**BRIEF**
Begin at the first line below and copy each line exactly, ending with the line where "<!DOCTYPE html>" appears.
··· EXCERPTED DATA
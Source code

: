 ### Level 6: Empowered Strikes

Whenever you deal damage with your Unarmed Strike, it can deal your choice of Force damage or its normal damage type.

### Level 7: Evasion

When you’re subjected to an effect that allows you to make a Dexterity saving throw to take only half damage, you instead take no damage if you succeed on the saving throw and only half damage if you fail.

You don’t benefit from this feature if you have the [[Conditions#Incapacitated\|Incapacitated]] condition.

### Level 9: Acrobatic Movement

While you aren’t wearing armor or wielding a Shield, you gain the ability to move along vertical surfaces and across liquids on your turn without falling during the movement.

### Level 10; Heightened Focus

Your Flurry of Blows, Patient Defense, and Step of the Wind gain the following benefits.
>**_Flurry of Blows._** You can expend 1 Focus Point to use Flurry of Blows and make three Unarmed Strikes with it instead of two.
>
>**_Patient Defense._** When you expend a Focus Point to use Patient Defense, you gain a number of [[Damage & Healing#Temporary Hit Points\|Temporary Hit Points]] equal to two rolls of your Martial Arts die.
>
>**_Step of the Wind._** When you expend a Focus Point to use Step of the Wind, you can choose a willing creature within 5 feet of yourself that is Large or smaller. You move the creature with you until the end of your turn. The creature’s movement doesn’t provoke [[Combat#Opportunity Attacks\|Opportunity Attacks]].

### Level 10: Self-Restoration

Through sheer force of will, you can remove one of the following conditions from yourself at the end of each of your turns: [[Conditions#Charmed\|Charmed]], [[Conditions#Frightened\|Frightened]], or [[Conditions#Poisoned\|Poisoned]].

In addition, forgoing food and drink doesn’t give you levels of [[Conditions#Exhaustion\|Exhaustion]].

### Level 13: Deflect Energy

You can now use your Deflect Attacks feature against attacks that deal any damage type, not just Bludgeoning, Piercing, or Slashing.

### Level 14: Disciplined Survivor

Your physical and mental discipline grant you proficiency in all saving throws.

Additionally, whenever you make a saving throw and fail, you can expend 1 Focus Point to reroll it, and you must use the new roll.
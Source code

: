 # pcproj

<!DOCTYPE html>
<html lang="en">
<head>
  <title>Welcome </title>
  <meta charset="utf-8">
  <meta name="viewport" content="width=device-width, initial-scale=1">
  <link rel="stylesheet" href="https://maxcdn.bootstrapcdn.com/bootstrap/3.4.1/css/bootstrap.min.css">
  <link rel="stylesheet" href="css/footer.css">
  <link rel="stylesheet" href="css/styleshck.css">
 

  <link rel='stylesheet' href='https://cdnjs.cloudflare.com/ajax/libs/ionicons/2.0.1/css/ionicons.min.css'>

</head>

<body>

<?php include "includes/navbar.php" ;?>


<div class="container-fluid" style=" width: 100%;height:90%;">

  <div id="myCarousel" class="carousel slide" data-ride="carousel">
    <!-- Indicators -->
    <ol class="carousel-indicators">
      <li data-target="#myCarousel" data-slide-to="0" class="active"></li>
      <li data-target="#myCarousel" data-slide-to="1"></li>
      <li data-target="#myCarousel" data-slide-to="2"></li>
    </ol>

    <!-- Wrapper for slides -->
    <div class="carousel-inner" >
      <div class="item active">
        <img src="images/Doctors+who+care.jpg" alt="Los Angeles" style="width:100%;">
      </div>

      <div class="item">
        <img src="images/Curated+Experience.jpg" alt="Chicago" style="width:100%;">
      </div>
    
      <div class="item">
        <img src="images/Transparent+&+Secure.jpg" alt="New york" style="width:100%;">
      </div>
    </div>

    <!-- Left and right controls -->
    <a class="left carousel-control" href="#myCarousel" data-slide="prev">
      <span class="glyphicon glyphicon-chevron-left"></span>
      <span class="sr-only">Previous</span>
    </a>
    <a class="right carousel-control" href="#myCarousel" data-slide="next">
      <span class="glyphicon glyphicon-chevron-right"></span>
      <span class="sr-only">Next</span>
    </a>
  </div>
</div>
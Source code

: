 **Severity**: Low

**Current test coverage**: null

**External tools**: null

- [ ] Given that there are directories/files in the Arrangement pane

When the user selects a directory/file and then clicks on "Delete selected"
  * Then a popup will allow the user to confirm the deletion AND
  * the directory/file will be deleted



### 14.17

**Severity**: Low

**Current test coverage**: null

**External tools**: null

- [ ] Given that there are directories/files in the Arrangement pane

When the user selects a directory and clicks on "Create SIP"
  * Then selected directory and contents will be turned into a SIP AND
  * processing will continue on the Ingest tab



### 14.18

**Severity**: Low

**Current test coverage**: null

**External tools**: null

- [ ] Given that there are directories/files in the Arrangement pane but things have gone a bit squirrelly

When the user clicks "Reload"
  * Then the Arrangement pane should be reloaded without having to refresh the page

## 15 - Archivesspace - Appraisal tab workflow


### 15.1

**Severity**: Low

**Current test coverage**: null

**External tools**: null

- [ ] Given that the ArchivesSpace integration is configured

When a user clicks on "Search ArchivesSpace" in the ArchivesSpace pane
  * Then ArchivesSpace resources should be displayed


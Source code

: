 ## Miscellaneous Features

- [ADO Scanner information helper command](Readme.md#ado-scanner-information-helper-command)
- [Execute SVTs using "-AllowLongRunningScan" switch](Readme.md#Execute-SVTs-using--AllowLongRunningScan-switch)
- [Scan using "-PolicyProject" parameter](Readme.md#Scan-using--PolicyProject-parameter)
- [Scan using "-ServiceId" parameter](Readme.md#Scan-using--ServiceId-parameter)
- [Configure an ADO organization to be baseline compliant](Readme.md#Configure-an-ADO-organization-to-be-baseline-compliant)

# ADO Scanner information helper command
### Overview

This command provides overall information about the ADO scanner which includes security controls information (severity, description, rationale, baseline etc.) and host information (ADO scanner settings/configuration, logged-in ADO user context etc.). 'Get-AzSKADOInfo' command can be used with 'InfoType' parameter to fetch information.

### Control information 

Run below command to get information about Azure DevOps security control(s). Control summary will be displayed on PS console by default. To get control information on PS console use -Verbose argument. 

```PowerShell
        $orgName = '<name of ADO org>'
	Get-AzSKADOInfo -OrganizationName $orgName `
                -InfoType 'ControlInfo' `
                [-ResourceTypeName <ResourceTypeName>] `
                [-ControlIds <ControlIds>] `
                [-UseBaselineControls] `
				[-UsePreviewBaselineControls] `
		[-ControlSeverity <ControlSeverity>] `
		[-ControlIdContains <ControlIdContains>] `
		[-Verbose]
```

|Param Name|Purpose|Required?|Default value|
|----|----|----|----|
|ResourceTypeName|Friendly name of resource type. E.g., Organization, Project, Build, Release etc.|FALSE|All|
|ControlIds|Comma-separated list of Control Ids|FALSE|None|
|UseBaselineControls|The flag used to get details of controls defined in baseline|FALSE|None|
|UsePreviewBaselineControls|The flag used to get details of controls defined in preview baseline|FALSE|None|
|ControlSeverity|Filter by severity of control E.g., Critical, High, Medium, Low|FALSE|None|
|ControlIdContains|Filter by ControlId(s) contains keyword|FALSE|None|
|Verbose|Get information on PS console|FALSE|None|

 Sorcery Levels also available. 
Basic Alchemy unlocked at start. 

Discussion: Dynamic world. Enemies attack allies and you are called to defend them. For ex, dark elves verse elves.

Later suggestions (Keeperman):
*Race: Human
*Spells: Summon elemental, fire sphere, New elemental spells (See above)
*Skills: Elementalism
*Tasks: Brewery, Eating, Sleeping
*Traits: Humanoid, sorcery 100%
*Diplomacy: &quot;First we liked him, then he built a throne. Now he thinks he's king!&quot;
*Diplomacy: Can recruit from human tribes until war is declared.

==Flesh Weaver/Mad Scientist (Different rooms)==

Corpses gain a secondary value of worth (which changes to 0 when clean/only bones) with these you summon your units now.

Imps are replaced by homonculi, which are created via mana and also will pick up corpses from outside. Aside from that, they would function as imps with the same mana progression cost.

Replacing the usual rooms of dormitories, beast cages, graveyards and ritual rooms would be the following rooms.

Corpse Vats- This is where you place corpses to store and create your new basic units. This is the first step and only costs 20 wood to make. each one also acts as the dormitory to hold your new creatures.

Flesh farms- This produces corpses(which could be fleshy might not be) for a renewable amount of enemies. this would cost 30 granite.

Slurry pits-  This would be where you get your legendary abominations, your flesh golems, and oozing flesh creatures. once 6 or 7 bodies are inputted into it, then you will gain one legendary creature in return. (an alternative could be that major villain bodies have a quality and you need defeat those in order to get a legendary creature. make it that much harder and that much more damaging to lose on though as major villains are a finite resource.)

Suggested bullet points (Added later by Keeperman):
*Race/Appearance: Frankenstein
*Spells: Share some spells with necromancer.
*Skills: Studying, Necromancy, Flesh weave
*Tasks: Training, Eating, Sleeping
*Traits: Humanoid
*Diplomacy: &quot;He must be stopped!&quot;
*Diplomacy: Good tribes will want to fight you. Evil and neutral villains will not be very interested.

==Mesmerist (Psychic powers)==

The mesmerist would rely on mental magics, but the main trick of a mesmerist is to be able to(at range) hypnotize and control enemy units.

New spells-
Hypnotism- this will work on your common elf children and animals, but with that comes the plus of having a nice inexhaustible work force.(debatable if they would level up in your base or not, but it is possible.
······
**WRITTEN RESPONSE**
Source code

: ### Level 6: Empowered Strikes

Whenever you deal damage with your Unarmed Strike, it can deal your choice of Force damage or its normal damage type.

### Level 7: Evasion

When you’re subjected to an effect that allows you to make a Dexterity saving throw to take only half damage, you instead take no damage if you succeed on the saving throw and only half damage if you fail.

You don’t benefit from this feature if you have the [[Conditions#Incapacitated\|Incapacitated]] condition.

### Level 9: Acrobatic Movement

While you aren’t wearing armor or wielding a Shield, you gain the ability to move along vertical surfaces and across liquids on your turn without falling during the movement.

### Level 10; Heightened Focus

Your Flurry of Blows, Patient Defense, and Step of the Wind gain the following benefits.
>**_Flurry of Blows._** You can expend 1 Focus Point to use Flurry of Blows and make three Unarmed Strikes with it instead of two.
>
>**_Patient Defense._** When you expend a Focus Point to use Patient Defense, you gain a number of [[Damage & Healing#Temporary Hit Points\|Temporary Hit Points]] equal to two rolls of your Martial Arts die.
>
>**_Step of the Wind._** When you expend a Focus Point to use Step of the Wind, you can choose a willing creature within 5 feet of yourself that is Large or smaller. You move the creature with you until the end of your turn. The creature’s movement doesn’t provoke [[Combat#Opportunity Attacks\|Opportunity Attacks]].

### Level 10: Self-Restoration

Through sheer force of will, you can remove one of the following conditions from yourself at the end of each of your turns: [[Conditions#Charmed\|Charmed]], [[Conditions#Frightened\|Frightened]], or [[Conditions#Poisoned\|Poisoned]].

In addition, forgoing food and drink doesn’t give you levels of [[Conditions#Exhaustion\|Exhaustion]].

### Level 13: Deflect Energy

You can now use your Deflect Attacks feature against attacks that deal any damage type, not just Bludgeoning, Piercing, or Slashing.

### Level 14: Disciplined Survivor

Your physical and mental discipline grant you proficiency in all saving throws.

Additionally, whenever you make a saving throw and fail, you can expend 1 Focus Point to reroll it, and you must use the new roll.
Source code

: # pcproj

<!DOCTYPE html>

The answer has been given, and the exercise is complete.